What is modulation? The changing of tonic.
From Before:
What is a modulation?
Most of the time when a key modulates, there isn’t a change in key signature. If you go from C major to C minor is that a modulation?
So what defines a modulation? When the tonic changes. That’s why C major to C minor is mode mixture, not a modulation.
Mode mixture is C major to C minor. Modulation is C major to A minor.
Ex 1: The first phrase is in E major, and after the fermata it modulates to the relative minor, C# minor.
Ex 2: The first quarter is in E major, the second in C# minor, and the last half back in E major.
You as the listener, have to hear a new note as the tonic. That’s where we start. If the example is using a string of secondary dominants but never arriving on a tonic, it’s tonicization, not a modulation. You need to hear a solid arriving point of a new tonic.
How do we know if we’ve modulated? How is that different from a set of chords creating a tonicization? This relies heavily on how you determine what a phrase is.
A phrase is a:
BUT Musically and structurally what defines a phrase?
As we go through the listening examples, try to identify the cadences. By looking for cadences, we can identify where a modulation occurs, no matter how little time the music sits in the new key.

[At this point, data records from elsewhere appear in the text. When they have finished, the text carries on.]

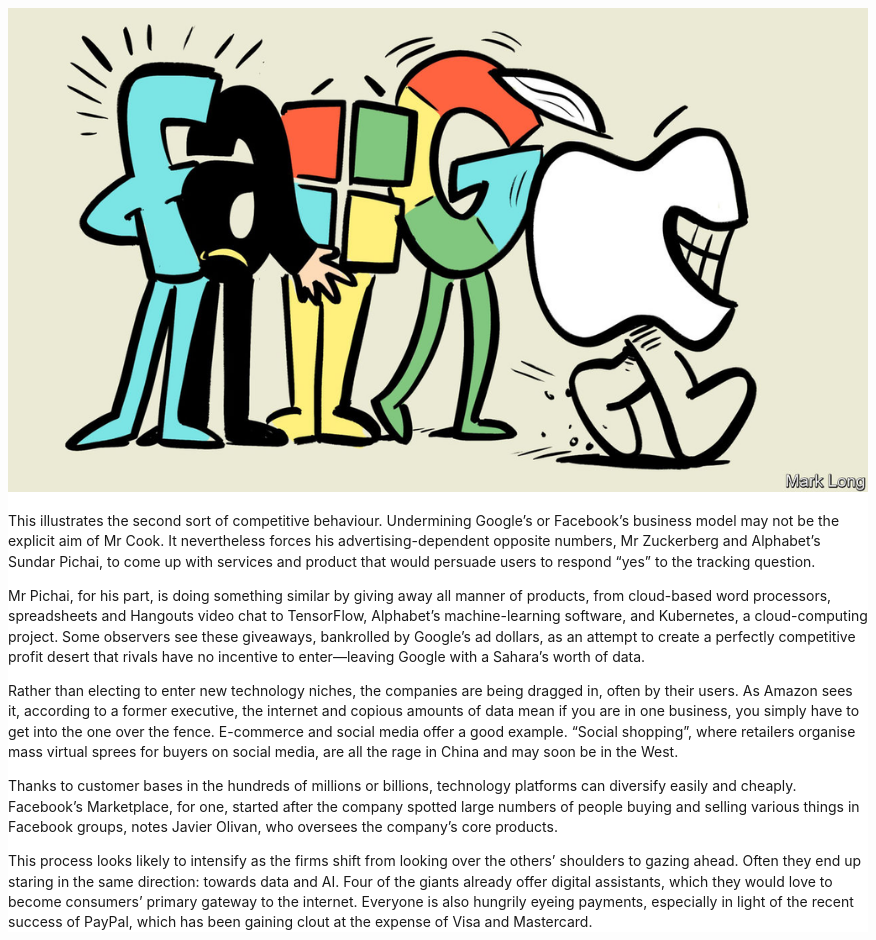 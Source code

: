 ![image](images/20210227_WBD004_0.jpg) 



This illustrates the second sort of competitive behaviour. Undermining Google’s or Facebook’s business model may not be the explicit aim of Mr Cook. It nevertheless forces his advertising-dependent opposite numbers, Mr Zuckerberg and Alphabet’s Sundar Pichai, to come up with services and product that would persuade users to respond “yes” to the tracking question.


Mr Pichai, for his part, is doing something similar by giving away all manner of products, from cloud-based word processors, spreadsheets and Hangouts video chat to TensorFlow, Alphabet’s machine-learning software, and Kubernetes, a cloud-computing project. Some observers see these giveaways, bankrolled by Google’s ad dollars, as an attempt to create a perfectly competitive profit desert that rivals have no incentive to enter—leaving Google with a Sahara’s worth of data.


Rather than electing to enter new technology niches, the companies are being dragged in, often by their users. As Amazon sees it, according to a former executive, the internet and copious amounts of data mean if you are in one business, you simply have to get into the one over the fence. E-commerce and social media offer a good example. “Social shopping”, where retailers organise mass virtual sprees for buyers on social media, are all the rage in China and may soon be in the West.


Thanks to customer bases in the hundreds of millions or billions, technology platforms can diversify easily and cheaply. Facebook’s Marketplace, for one, started after the company spotted large numbers of people buying and selling various things in Facebook groups, notes Javier Olivan, who oversees the company’s core products.


This process looks likely to intensify as the firms shift from looking over the others’ shoulders to gazing ahead. Often they end up staring in the same direction: towards data and AI. Four of the giants already offer digital assistants, which they would love to become consumers’ primary gateway to the internet. Everyone is also hungrily eyeing payments, especially in light of the recent success of PayPal, which has been gaining clout at the expense of Visa and Mastercard.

The first phrase ends in a half cadence in C. The rest of the piece continues in C with a phrase of tonicization to F, but it never modulates.
The first phrase ends with and imperfect authentic cadence in D major. The last phrase modulates to F# minor out of context. In the real piece, it goes back into D major after this section so the F# minor moment functions as a tonicization.
We are in G minor. This piece has a V/iii that heavily tonicizes Bb, but it’s not a strong enough cadence point.
In G minor at the beginning, it modulates later in the example. It’s all based on the cadences throughout the example.